## What you need to do
Using the listing below, report each line holding the string "High".

## Exercise material
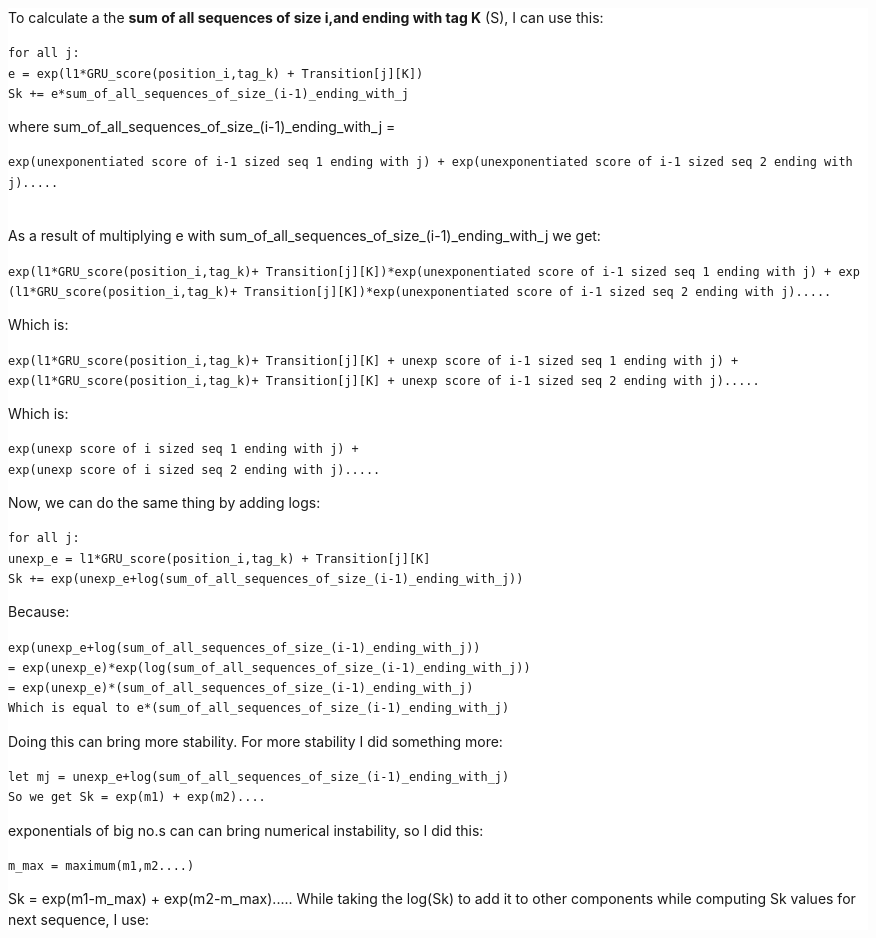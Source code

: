 To calculate a the **sum of all sequences of size i,and ending with tag K** (S), I can use this:

```
for all j: 
e = exp(l1*GRU_score(position_i,tag_k) + Transition[j][K])
Sk += e*sum_of_all_sequences_of_size_(i-1)_ending_with_j
```   
where sum_of_all_sequences_of_size_(i-1)_ending_with_j =
```
exp(unexponentiated score of i-1 sized seq 1 ending with j) + exp(unexponentiated score of i-1 sized seq 2 ending with j).....
    
```
As a result of multiplying e with sum_of_all_sequences_of_size_(i-1)_ending_with_j we get:
```
exp(l1*GRU_score(position_i,tag_k)+ Transition[j][K])*exp(unexponentiated score of i-1 sized seq 1 ending with j) + exp(l1*GRU_score(position_i,tag_k)+ Transition[j][K])*exp(unexponentiated score of i-1 sized seq 2 ending with j).....
```
Which is:

```
exp(l1*GRU_score(position_i,tag_k)+ Transition[j][K] + unexp score of i-1 sized seq 1 ending with j) +
exp(l1*GRU_score(position_i,tag_k)+ Transition[j][K] + unexp score of i-1 sized seq 2 ending with j).....
```
Which is:
```
exp(unexp score of i sized seq 1 ending with j) +
exp(unexp score of i sized seq 2 ending with j).....
```

Now, we can do the same thing by adding logs:

```
for all j: 
unexp_e = l1*GRU_score(position_i,tag_k) + Transition[j][K]
Sk += exp(unexp_e+log(sum_of_all_sequences_of_size_(i-1)_ending_with_j))
```
Because:
```
exp(unexp_e+log(sum_of_all_sequences_of_size_(i-1)_ending_with_j))  
= exp(unexp_e)*exp(log(sum_of_all_sequences_of_size_(i-1)_ending_with_j))  
= exp(unexp_e)*(sum_of_all_sequences_of_size_(i-1)_ending_with_j)  
Which is equal to e*(sum_of_all_sequences_of_size_(i-1)_ending_with_j) 
```
Doing this can bring more stability. For more stability I did something more:
```
let mj = unexp_e+log(sum_of_all_sequences_of_size_(i-1)_ending_with_j)
So we get Sk = exp(m1) + exp(m2)....
```

exponentials of big no.s can can bring numerical instability, so I did this:

```
m_max = maximum(m1,m2....)
```
Sk = exp(m1-m_max) + exp(m2-m_max).....
While taking the log(Sk) to add it to other components while computing Sk values for next sequence,
I use:

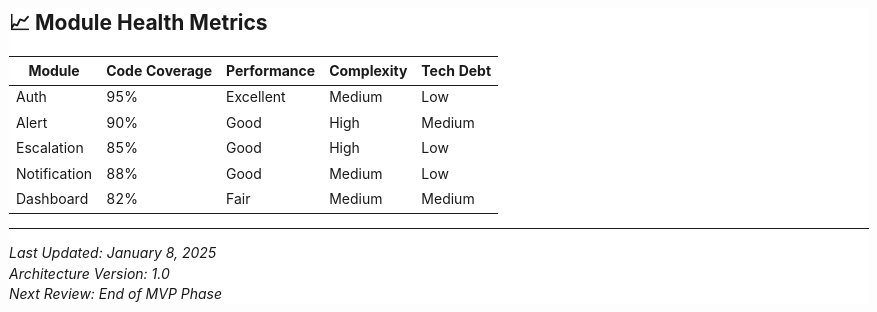 
## 📈 Module Health Metrics

| Module | Code Coverage | Performance | Complexity | Tech Debt |
|--------|--------------|-------------|------------|-----------|
| Auth | 95% | Excellent | Medium | Low |
| Alert | 90% | Good | High | Medium |
| Escalation | 85% | Good | High | Low |
| Notification | 88% | Good | Medium | Low |
| Dashboard | 82% | Fair | Medium | Medium |

---

*Last Updated: January 8, 2025*  
*Architecture Version: 1.0*  
*Next Review: End of MVP Phase*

## Task output
| Alert | 90% | Good | High | Medium |
| Escalation | 85% | Good | High | Low |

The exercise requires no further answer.